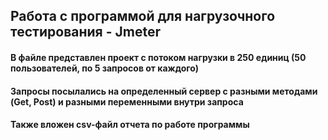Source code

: ## Работа с программой для нагрузочного тестирования - Jmeter

#### В файле представлен проект с потоком нагрузки в 250 единиц (50 пользователей, по 5 запросов от каждого)
#### Запросы посылались на определенный сервер с разными методами (Get, Post) и разными переменными внутри запроса
#### Также вложен csv-файл отчета по работе программы
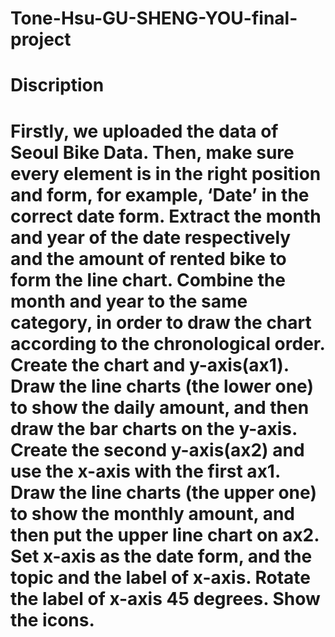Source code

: # Tone-Hsu-GU-SHENG-YOU-final-project

# Discription
# Firstly, we uploaded the data of Seoul Bike Data. Then, make sure every element is in the right position and form, for example, ‘Date’ in the correct date form. Extract the month and year of the date respectively and the amount of rented bike to form the line chart. Combine the month and year to the same category, in order to draw the chart according to the chronological order. Create the chart and y-axis(ax1). Draw the line charts (the lower one) to show the daily amount, and then draw the bar charts on the y-axis. Create the second y-axis(ax2) and use the x-axis with the first ax1. Draw the line charts (the upper one) to show the monthly amount, and then put the upper line chart on ax2. Set x-axis as the date form, and the topic and the label of x-axis. Rotate the label of x-axis 45 degrees. Show the icons.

★ ★ ★ ★ ★ ★ ★

__Aim of the exercise__.
Only the pictures are to be left out; the rest of the material above should be printed verbatim.

__Result of the task__.
Source code

: ## Работа с программой для нагрузочного тестирования - Jmeter

#### В файле представлен проект с потоком нагрузки в 250 единиц (50 пользователей, по 5 запросов от каждого)
#### Запросы посылались на определенный сервер с разными методами (Get, Post) и разными переменными внутри запроса
#### Также вложен csv-файл отчета по работе программы
Source code

: # Tone-Hsu-GU-SHENG-YOU-final-project

# Discription
# Firstly, we uploaded the data of Seoul Bike Data. Then, make sure every element is in the right position and form, for example, ‘Date’ in the correct date form. Extract the month and year of the date respectively and the amount of rented bike to form the line chart. Combine the month and year to the same category, in order to draw the chart according to the chronological order. Create the chart and y-axis(ax1). Draw the line charts (the lower one) to show the daily amount, and then draw the bar charts on the y-axis. Create the second y-axis(ax2) and use the x-axis with the first ax1. Draw the line charts (the upper one) to show the monthly amount, and then put the upper line chart on ax2. Set x-axis as the date form, and the topic and the label of x-axis. Rotate the label of x-axis 45 degrees. Show the icons.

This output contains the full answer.